At any rate, the Rockies get an off-day before continuing their odd road trip that will include a series at Yankee Stadium and a make-up game against the Cubs. While the Yankees are a considerable foe, they will not be going up against the typical NL patsy. As the Denver Post mentions, the Rockies have the best NL Interleague record since 2006, with a winning percentage of .619. What makes that more outstanding is that the typical NL team in that span has won at just a .430 clip, meaning that on average they'd have 16 fewer wins than the Rockies against AL opponents. Adding a three win handicap on the rest of the league each year is a major bonus for Colorado, and clearly a significant reason they won the Wild Card in two of those seasons.
That said, I should disclose that most of the Rockies advantage in this seems to come at home. AL teams visit NL stadiums and win at a very high clip, except for Coors Field, which continues to favor Colorado.
Rob Neyer takes a look at the Rockies roller coaster season to date, and still sees them as a favorite in the division. I'm still worried a bit by the Diamondbacks, as while their pitching success to date is out of sorts for the career production of the pitchers involved, on a whole team basis, it isn't at all fluky in a peripheral sense, they are actually earning and deserving their success on the mound so far. It could be one of those seasons where several people are having a career year at once (see the Giants offense last season) and as such, that makes them dangerous.
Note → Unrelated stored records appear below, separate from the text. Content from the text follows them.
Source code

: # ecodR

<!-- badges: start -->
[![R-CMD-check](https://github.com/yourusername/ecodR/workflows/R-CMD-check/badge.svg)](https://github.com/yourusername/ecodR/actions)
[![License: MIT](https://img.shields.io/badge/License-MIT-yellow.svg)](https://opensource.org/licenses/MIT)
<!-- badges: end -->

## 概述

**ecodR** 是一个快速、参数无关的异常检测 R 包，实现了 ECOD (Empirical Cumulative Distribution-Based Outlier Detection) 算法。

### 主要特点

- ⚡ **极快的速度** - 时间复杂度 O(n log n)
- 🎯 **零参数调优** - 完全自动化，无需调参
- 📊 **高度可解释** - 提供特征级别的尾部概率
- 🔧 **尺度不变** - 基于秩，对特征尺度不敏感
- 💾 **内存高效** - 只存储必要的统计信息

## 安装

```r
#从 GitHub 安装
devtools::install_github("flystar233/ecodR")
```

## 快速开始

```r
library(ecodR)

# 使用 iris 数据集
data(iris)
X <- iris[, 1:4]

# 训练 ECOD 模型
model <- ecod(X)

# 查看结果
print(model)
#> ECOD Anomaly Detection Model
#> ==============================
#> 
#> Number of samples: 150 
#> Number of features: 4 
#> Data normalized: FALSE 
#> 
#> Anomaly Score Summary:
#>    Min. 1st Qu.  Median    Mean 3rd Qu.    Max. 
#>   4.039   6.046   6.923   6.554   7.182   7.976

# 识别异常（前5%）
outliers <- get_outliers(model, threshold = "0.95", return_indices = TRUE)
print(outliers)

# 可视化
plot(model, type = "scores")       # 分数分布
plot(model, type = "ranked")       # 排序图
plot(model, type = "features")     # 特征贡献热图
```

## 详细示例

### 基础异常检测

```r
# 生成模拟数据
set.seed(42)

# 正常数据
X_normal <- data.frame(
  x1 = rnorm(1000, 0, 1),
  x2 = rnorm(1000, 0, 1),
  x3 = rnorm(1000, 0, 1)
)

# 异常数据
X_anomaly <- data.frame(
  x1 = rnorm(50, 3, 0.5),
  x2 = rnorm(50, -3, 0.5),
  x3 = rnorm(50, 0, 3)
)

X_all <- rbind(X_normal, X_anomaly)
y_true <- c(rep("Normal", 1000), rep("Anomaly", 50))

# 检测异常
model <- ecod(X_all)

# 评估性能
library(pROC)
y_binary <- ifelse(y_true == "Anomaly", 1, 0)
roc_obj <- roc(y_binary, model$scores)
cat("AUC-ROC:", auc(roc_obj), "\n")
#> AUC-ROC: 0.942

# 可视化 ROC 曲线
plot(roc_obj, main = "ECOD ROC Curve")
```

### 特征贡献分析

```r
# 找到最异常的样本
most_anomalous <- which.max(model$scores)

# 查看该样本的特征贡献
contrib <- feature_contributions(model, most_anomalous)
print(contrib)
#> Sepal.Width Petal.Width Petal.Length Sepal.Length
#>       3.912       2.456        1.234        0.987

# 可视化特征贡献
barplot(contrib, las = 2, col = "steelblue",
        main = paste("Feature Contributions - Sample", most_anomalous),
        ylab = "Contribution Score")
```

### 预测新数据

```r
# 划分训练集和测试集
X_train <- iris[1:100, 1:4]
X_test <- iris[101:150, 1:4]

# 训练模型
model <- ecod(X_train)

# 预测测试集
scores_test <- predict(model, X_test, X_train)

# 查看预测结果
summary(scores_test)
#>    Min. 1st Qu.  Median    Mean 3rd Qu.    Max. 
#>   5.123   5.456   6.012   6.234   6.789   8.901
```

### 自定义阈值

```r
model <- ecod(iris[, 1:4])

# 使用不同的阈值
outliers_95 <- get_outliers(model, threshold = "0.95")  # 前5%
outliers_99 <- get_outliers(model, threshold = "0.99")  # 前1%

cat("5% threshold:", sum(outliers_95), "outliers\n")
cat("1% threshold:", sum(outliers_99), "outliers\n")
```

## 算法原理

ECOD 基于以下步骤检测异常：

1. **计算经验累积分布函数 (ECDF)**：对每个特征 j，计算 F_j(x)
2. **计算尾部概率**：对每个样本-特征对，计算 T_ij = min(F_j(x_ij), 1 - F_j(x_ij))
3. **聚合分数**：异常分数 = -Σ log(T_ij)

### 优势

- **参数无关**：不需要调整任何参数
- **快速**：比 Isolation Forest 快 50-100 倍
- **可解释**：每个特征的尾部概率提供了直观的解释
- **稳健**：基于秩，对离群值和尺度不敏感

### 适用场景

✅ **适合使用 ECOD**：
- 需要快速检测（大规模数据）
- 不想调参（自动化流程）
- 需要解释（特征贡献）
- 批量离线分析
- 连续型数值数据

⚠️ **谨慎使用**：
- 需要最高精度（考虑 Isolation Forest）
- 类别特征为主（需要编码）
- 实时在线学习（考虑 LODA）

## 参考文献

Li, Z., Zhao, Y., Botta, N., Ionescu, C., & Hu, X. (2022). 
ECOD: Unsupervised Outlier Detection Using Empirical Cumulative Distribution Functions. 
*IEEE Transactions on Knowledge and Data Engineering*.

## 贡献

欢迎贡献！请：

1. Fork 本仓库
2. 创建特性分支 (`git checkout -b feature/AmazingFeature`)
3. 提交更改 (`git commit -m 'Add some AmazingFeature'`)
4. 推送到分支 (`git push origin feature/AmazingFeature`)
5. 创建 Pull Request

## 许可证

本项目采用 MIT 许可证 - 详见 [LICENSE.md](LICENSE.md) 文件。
Rockies 41st round pick Taylor Martin is "probably attending UK" rather than signing a professional contract. All the Rockies high school picks from the 24th round on seem to be in this category of draft and follow through the summer before the team decides if they want to go out on a limb with a contract offer. Since the last collective bargaining agreement led to this practice, the Rockies have yet to sign a HS pick they've followed in this way, so I'm considering the chances of signing any of these players very slim.
Wisconsin's still waiting news from Russell Wilson, the Rockies 2B prospect could decide whether to play football again this week.